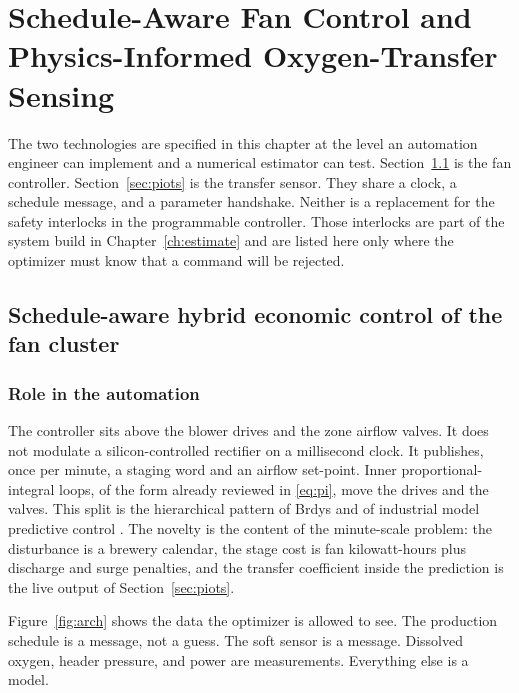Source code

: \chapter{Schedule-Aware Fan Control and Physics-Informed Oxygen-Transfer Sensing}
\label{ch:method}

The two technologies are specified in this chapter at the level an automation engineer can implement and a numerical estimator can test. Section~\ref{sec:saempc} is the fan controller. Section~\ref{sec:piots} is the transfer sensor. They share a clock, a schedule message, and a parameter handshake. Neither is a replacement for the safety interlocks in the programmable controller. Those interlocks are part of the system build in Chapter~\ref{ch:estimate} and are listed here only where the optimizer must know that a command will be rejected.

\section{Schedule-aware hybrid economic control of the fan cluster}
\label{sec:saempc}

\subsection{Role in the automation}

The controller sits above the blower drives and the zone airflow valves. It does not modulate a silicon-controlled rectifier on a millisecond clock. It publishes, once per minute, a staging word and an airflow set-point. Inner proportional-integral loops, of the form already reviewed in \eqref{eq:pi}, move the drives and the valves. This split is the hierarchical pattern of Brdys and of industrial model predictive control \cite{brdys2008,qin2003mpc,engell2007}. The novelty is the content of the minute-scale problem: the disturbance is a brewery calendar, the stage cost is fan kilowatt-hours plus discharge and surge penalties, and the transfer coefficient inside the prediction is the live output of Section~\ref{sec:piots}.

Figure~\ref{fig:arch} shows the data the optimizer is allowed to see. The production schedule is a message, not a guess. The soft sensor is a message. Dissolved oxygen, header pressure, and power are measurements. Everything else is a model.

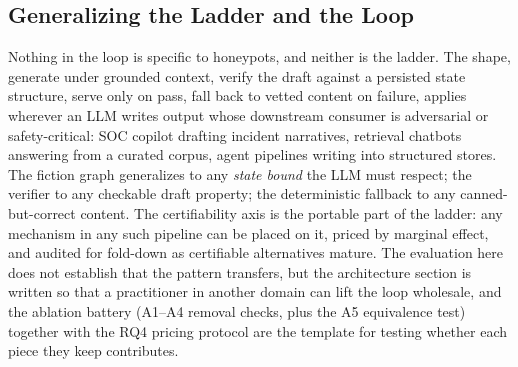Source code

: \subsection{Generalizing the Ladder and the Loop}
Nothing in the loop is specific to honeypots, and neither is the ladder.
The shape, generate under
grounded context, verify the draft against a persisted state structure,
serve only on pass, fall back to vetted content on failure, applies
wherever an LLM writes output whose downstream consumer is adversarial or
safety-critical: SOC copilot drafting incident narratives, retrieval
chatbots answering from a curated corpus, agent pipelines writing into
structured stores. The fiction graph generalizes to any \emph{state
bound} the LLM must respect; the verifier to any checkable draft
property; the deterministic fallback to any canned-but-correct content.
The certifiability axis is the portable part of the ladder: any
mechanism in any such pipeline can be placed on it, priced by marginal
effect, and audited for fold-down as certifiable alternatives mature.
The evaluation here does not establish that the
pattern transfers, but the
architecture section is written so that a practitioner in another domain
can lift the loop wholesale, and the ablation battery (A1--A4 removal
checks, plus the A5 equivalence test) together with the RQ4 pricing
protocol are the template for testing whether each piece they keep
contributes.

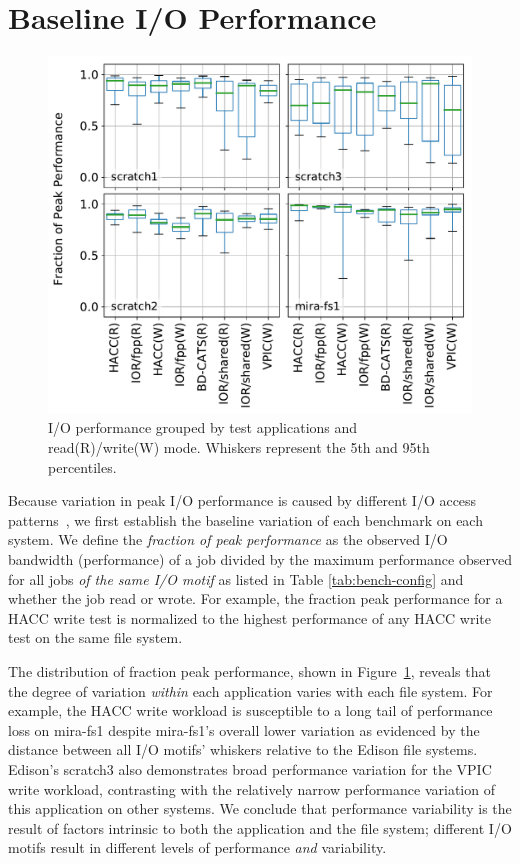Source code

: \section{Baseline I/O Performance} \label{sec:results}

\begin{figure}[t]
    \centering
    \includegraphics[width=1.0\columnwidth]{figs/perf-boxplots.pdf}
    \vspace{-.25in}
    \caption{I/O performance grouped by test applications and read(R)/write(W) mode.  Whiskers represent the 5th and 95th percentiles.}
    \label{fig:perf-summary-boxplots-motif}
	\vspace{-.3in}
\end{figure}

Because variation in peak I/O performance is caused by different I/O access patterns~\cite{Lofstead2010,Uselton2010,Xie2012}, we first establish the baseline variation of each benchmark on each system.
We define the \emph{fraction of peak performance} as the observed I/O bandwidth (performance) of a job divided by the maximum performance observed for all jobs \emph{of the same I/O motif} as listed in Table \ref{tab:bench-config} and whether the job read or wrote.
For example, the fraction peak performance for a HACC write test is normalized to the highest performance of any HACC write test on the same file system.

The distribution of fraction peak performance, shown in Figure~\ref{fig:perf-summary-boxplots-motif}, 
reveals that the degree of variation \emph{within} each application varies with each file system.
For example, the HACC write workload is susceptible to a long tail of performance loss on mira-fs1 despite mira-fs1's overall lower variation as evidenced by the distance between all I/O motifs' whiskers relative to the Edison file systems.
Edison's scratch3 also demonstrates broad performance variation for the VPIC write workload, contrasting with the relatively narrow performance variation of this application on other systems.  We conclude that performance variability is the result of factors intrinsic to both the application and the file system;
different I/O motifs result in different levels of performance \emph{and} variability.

════

In the listing above, find the line with "checks, plus the" and the line with "reveals that the". Output both, plus every line between them, and no pictures.

TASK SOLUTION:
checks, plus the A5 equivalence test) together with the RQ4 pricing
protocol are the template for testing whether each piece they keep
contributes.

Source code

: \section{Baseline I/O Performance} \label{sec:results}

\begin{figure}[t]
    \centering
    \includegraphics[width=1.0\columnwidth]{figs/perf-boxplots.pdf}
    \vspace{-.25in}
    \caption{I/O performance grouped by test applications and read(R)/write(W) mode.  Whiskers represent the 5th and 95th percentiles.}
    \label{fig:perf-summary-boxplots-motif}
	\vspace{-.3in}
\end{figure}

Because variation in peak I/O performance is caused by different I/O access patterns~\cite{Lofstead2010,Uselton2010,Xie2012}, we first establish the baseline variation of each benchmark on each system.
We define the \emph{fraction of peak performance} as the observed I/O bandwidth (performance) of a job divided by the maximum performance observed for all jobs \emph{of the same I/O motif} as listed in Table \ref{tab:bench-config} and whether the job read or wrote.
For example, the fraction peak performance for a HACC write test is normalized to the highest performance of any HACC write test on the same file system.

The distribution of fraction peak performance, shown in Figure~\ref{fig:perf-summary-boxplots-motif}, 
reveals that the degree of variation \emph{within} each application varies with each file system.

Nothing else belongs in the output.